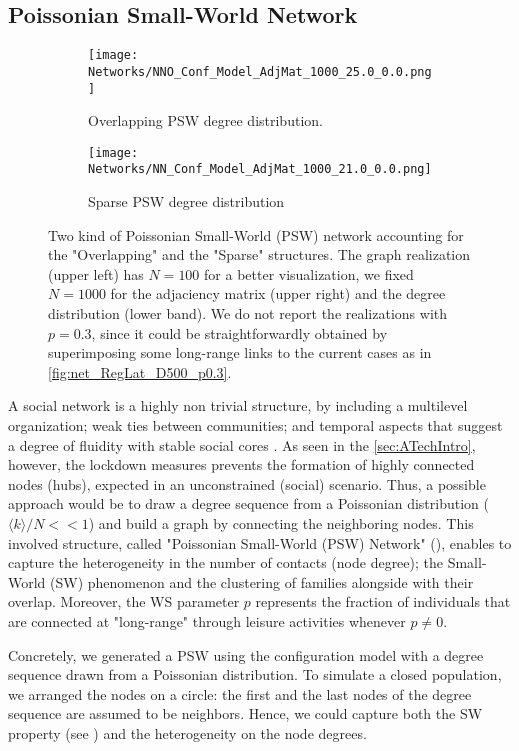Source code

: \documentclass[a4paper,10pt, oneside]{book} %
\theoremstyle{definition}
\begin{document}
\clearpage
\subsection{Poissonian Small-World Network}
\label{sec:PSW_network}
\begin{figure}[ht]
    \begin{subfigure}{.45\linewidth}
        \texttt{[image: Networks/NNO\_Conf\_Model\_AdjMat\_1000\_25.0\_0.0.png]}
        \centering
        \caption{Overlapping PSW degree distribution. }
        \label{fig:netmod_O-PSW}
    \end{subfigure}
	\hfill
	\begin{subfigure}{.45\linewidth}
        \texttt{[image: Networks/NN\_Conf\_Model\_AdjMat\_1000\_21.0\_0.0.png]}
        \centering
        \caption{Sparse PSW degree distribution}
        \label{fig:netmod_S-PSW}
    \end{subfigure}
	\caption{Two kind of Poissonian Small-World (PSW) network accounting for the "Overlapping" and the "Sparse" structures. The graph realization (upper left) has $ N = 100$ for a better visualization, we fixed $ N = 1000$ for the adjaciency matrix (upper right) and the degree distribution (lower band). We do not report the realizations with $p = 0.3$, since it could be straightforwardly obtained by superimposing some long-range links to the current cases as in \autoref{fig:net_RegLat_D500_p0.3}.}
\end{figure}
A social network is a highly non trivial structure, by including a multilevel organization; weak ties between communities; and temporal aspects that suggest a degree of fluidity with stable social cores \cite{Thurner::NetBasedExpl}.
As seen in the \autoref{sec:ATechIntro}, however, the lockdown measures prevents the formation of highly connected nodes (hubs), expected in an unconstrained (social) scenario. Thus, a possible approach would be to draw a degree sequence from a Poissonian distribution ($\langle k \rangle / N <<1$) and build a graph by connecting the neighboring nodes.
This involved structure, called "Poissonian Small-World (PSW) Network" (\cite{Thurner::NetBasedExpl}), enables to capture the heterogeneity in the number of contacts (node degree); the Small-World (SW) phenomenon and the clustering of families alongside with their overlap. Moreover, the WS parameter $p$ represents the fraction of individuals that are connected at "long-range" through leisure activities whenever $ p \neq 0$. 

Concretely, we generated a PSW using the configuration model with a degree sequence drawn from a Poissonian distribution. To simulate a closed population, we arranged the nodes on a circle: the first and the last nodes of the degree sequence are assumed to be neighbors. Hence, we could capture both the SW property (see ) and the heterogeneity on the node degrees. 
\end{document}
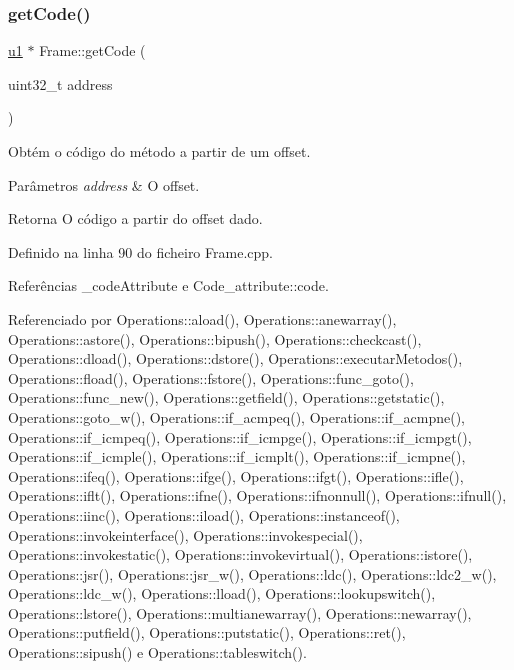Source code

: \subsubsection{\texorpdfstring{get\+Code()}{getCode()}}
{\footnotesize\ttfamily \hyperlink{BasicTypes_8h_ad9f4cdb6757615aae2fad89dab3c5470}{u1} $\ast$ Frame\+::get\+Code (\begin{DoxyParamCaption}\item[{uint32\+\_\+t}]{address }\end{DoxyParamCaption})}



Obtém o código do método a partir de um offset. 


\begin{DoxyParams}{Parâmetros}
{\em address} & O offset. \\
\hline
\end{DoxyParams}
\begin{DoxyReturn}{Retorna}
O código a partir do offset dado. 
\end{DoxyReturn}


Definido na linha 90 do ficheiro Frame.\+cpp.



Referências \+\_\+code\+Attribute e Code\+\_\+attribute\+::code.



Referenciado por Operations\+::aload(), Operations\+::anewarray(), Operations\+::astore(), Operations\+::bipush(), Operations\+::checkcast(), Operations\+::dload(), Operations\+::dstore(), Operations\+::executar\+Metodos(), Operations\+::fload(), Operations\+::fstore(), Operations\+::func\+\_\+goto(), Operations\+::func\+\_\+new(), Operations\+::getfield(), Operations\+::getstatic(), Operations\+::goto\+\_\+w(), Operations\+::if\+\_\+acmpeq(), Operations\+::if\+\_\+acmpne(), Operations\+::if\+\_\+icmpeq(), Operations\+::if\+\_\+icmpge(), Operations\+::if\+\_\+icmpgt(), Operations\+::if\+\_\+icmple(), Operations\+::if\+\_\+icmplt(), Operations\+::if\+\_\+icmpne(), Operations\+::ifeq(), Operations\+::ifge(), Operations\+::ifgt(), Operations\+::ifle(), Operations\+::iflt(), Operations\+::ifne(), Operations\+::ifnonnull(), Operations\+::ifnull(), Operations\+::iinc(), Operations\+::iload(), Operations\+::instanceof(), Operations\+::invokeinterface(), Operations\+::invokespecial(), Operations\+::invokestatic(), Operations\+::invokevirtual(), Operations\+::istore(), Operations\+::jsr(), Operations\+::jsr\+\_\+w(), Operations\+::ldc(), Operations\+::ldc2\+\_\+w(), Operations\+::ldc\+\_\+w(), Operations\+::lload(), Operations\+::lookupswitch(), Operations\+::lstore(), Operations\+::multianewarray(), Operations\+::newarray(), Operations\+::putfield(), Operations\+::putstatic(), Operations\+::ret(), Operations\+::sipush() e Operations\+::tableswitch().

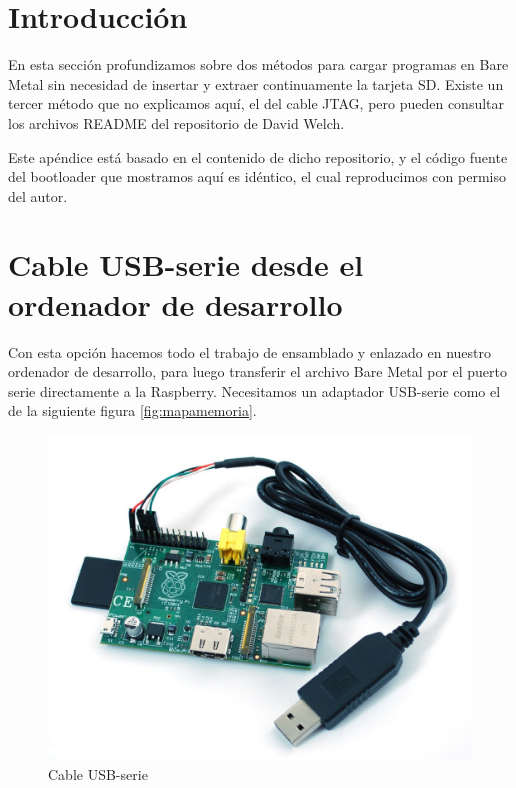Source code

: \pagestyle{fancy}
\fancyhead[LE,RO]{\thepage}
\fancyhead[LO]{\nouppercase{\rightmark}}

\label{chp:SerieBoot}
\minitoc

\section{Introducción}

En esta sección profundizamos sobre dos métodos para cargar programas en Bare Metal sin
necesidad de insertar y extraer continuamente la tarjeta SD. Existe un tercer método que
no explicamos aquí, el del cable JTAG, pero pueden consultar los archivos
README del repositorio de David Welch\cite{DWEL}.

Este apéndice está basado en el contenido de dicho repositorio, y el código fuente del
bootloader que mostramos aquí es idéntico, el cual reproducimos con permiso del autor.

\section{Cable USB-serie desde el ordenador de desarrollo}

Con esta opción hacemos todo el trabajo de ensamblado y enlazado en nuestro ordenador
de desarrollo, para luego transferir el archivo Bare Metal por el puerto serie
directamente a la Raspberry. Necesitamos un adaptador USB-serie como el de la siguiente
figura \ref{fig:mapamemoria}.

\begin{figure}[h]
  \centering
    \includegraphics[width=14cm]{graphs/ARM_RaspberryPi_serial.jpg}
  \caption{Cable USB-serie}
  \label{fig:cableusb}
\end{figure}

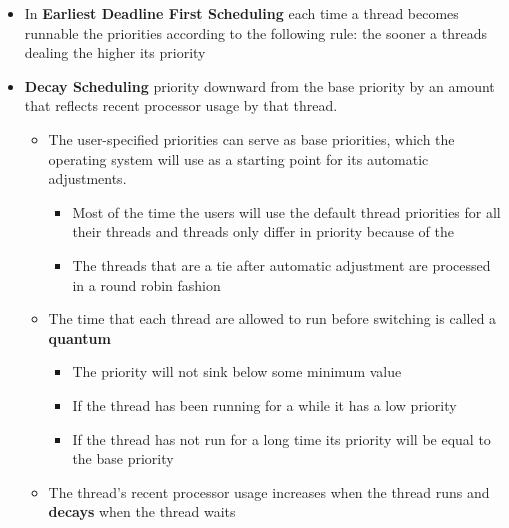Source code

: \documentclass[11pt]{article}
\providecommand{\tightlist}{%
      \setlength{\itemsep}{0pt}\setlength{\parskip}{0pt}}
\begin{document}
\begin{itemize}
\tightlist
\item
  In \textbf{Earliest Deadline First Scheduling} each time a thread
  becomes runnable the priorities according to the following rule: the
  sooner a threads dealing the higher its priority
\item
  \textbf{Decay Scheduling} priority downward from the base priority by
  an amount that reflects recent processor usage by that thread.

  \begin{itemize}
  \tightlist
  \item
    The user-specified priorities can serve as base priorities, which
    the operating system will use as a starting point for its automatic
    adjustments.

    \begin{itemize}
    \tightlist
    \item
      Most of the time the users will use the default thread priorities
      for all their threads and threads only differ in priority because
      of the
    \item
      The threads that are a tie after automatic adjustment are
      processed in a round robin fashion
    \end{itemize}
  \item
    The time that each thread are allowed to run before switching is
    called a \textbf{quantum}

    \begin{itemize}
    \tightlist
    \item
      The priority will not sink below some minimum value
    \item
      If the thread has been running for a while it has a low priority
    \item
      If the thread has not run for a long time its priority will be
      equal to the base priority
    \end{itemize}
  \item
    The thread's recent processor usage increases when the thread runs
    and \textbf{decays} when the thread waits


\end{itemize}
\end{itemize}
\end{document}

================================

** Work required **
Look for the word "textbf" in every line of the listing and copy the lines that have it.

** Answer space **
  In \textbf{Earliest Deadline First Scheduling} each time a thread
  \textbf{Decay Scheduling} priority downward from the base priority by
    called a \textbf{quantum}
    and \textbf{decays} when the thread waits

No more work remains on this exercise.